ACTIVITY
Please copy every line from the records below that contains the string "tous".

DATA SUPPLIED
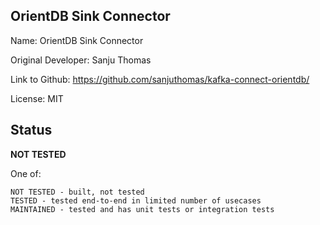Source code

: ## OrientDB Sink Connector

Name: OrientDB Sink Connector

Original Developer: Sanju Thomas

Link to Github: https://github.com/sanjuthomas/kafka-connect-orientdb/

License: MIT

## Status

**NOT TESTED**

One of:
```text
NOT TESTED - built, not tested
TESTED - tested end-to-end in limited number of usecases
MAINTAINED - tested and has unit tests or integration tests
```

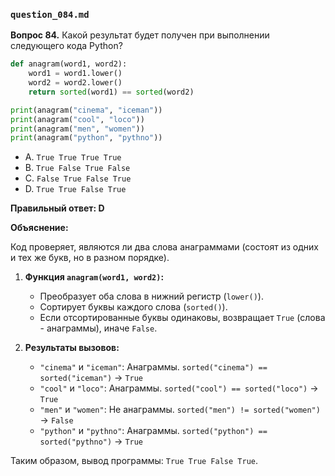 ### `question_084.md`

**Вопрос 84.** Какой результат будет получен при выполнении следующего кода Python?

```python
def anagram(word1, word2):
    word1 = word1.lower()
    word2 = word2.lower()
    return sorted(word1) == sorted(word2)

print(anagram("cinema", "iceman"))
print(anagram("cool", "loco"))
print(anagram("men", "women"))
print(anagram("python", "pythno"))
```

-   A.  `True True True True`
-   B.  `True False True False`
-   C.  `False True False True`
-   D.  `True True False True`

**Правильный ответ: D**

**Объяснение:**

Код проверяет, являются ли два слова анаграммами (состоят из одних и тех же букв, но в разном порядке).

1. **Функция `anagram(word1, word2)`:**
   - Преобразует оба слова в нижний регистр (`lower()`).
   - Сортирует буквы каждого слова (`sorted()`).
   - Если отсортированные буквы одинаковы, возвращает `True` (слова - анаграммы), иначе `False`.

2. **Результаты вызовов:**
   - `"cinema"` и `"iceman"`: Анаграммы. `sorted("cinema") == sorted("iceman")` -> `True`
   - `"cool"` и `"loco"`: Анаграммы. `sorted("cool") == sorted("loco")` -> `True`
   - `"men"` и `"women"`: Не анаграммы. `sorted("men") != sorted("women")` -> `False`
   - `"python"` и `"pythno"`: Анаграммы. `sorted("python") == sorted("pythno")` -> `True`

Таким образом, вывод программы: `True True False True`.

==

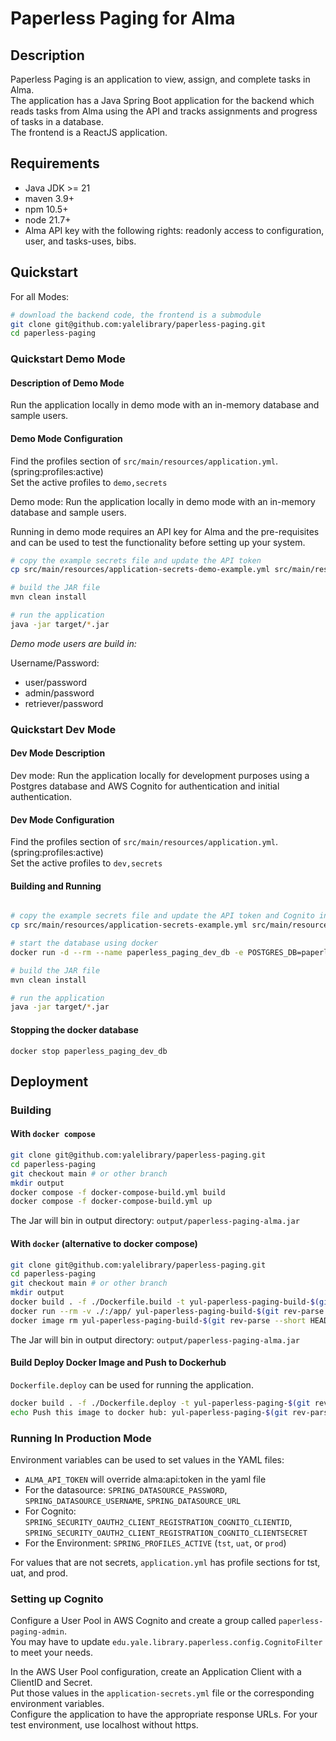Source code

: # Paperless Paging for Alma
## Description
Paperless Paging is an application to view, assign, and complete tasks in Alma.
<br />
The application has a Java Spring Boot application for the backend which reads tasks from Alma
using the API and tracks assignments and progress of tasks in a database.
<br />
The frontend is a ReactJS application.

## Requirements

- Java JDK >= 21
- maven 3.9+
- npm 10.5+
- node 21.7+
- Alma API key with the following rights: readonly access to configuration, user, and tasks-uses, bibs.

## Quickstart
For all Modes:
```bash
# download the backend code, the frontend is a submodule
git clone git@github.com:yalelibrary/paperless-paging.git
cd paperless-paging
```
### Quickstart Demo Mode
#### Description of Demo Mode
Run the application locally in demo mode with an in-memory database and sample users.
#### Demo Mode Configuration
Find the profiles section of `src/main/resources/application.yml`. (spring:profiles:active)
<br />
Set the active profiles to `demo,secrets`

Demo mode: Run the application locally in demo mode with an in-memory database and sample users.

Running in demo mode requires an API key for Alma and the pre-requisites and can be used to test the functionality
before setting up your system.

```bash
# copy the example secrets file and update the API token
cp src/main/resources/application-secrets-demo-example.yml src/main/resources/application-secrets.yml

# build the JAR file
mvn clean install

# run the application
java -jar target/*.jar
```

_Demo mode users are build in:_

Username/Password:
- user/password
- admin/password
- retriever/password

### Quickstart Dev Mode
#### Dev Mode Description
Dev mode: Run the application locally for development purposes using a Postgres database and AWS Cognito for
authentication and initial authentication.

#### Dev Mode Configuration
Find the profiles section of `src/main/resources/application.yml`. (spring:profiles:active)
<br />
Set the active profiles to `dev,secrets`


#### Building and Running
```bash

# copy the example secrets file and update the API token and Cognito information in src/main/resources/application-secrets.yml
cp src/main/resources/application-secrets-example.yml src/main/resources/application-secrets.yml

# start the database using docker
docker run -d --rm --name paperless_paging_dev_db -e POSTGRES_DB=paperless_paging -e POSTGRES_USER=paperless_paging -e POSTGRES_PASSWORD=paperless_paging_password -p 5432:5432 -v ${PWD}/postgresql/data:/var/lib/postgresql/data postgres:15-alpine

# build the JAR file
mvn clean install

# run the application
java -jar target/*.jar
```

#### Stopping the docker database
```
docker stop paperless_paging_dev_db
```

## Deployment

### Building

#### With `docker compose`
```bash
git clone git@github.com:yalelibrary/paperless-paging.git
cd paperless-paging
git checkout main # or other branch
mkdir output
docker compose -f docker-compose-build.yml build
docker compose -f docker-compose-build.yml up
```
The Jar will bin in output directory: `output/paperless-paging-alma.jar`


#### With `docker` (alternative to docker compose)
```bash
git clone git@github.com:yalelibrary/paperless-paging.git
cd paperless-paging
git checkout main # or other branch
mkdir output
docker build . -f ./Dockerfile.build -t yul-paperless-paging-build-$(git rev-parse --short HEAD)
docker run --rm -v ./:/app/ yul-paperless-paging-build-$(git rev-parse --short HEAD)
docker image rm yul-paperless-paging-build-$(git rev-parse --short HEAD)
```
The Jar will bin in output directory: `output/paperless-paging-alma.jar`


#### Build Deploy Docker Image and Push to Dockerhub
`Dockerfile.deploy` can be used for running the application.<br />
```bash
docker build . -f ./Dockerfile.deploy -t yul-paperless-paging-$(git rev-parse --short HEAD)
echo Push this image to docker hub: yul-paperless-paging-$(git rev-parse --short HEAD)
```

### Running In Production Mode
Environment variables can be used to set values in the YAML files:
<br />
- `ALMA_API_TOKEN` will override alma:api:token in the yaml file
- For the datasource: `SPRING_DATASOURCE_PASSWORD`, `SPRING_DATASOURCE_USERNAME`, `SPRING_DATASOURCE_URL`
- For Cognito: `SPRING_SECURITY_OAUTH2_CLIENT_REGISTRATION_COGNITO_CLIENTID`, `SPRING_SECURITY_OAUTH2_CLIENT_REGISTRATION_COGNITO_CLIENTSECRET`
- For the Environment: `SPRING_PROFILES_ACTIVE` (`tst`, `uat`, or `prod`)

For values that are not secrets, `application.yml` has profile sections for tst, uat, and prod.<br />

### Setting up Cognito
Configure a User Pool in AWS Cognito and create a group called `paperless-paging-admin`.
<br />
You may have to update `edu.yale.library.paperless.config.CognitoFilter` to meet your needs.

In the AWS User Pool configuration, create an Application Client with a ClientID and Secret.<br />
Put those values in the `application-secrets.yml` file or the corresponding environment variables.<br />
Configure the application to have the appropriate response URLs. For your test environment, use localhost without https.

* * *

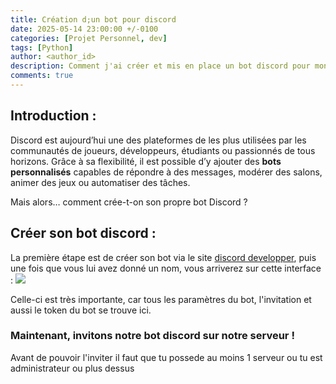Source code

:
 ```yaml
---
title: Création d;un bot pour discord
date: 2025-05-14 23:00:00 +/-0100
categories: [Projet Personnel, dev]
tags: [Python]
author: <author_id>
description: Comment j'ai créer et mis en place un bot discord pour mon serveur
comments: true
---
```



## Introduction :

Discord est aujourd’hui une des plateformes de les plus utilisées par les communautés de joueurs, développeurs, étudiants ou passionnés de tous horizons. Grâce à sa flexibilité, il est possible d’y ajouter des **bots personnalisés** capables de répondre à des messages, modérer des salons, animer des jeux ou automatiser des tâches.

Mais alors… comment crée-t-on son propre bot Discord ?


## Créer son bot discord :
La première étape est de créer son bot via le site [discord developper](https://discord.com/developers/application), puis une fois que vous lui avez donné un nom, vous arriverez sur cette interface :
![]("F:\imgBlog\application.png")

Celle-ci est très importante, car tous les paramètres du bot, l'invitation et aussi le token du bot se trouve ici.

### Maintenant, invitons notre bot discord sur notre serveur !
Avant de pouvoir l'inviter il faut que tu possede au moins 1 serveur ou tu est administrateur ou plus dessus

EXPECTED ANSWER
Discord est aujourd’hui une des plateformes de les plus utilisées par les communautés de joueurs, développeurs, étudiants ou passionnés de tous horizons. Grâce à sa flexibilité, il est possible d’y ajouter des **bots personnalisés** capables de répondre à des messages, modérer des salons, animer des jeux ou automatiser des tâches.
Celle-ci est très importante, car tous les paramètres du bot, l'invitation et aussi le token du bot se trouve ici.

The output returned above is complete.